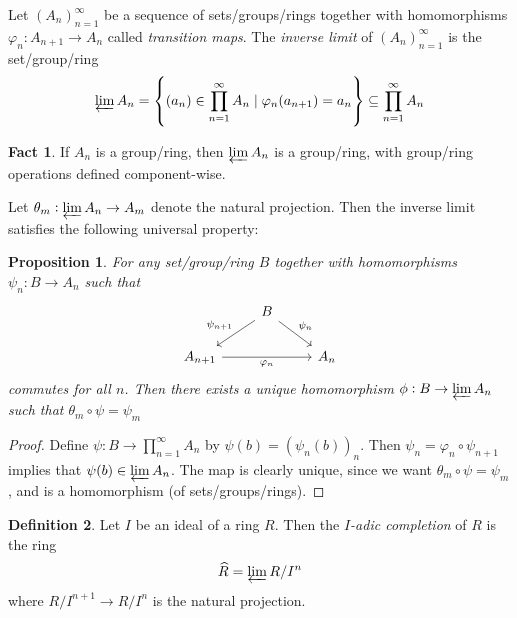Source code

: \documentclass[11pt]{article}
\theoremstyle{definition}
\newtheorem{definition}{Definition}[subsection]
\newtheorem*{fact}{Fact}
\theoremstyle{plain}
\newtheorem{proposition}[definition]{Proposition}
\theoremstyle{remark}
\begin{document}
Let $(A_n)_{n=1}^\infty$ be a sequence of sets/groups/rings together with homomorphisms $\varphi_n : A_{n+1} \to A_n$ called \emph{transition maps}. The \emph{inverse limit} of $(A_n)_{n=1}^\infty$ is the set/group/ring
\begin{equation*}
    \varprojlim A_n = \left\{(a_n) \in \prod_{n=1}^\infty A_n \mid \varphi_n(a_{n+1}) = a_n\right\} \subseteq \prod_{n=1}^\infty A_n
\end{equation*}

\begin{fact}
    If $A_n$ is a group/ring, then $\varprojlim A_n$ is a group/ring, with group/ring operations defined component-wise.
\end{fact}

Let $\theta_m : \varprojlim A_n \to A_m$ denote the natural projection. Then the inverse limit satisfies the following universal property:

\begin{proposition}\label{prop:3_3}
    For any set/group/ring $B$ together with homomorphisms $\psi_n : B \to A_n$ such that
    \begin{equation*}
    \begin{tikzcd}
        & B \arrow[ld, "\psi_{n+1}"'] \arrow[rd, "\psi_n"] &\\
        A_{n+1} \arrow[rr, "\varphi_n"'] & & A_n
    \end{tikzcd}
    \end{equation*}
    commutes for all $n$. Then there exists a unique homomorphism $\phi : B \to \varprojlim A_n$ such that $\theta_m \circ \psi = \psi_m$
\end{proposition}
\begin{proof}
    Define $\psi : B \to \prod_{n=1}^\infty A_n$ by $\psi(b) = (\psi_n(b))_n$. Then $\psi_n = \varphi_n \circ \psi_{n+1}$ implies that $\psi(b) \in \varprojlim A_n$. The map is clearly unique, since we want $\theta_m \circ \psi = \psi_m$, and is a homomorphism (of sets/groups/rings).
\end{proof}

\begin{definition}
    Let $I$ be an ideal of a ring $R$. Then the \emph{$I$-adic completion} of $R$ is the ring
    \begin{equation*}
        \widehat{R} = \varprojlim R/I^n
    \end{equation*}
    where $R/I^{n+1} \to R/I^n$ is the natural projection.
\end{definition}
\end{document}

### Work required
Reproduce the lines from the one with "For any set/group/ring" to the end of the data exactly, leaving out every earlier line.

### Answer section
    For any set/group/ring $B$ together with homomorphisms $\psi_n : B \to A_n$ such that
    \begin{equation*}
    \begin{tikzcd}
        & B \arrow[ld, "\psi_{n+1}"'] \arrow[rd, "\psi_n"] &\\
        A_{n+1} \arrow[rr, "\varphi_n"'] & & A_n
    \end{tikzcd}
    \end{equation*}
    commutes for all $n$. Then there exists a unique homomorphism $\phi : B \to \varprojlim A_n$ such that $\theta_m \circ \psi = \psi_m$
\end{proposition}
\begin{proof}
    Define $\psi : B \to \prod_{n=1}^\infty A_n$ by $\psi(b) = (\psi_n(b))_n$. Then $\psi_n = \varphi_n \circ \psi_{n+1}$ implies that $\psi(b) \in \varprojlim A_n$. The map is clearly unique, since we want $\theta_m \circ \psi = \psi_m$, and is a homomorphism (of sets/groups/rings).
\end{proof}

\begin{definition}
    Let $I$ be an ideal of a ring $R$. Then the \emph{$I$-adic completion} of $R$ is the ring
    \begin{equation*}
        \widehat{R} = \varprojlim R/I^n
    \end{equation*}
    where $R/I^{n+1} \to R/I^n$ is the natural projection.
\end{definition}
\end{document}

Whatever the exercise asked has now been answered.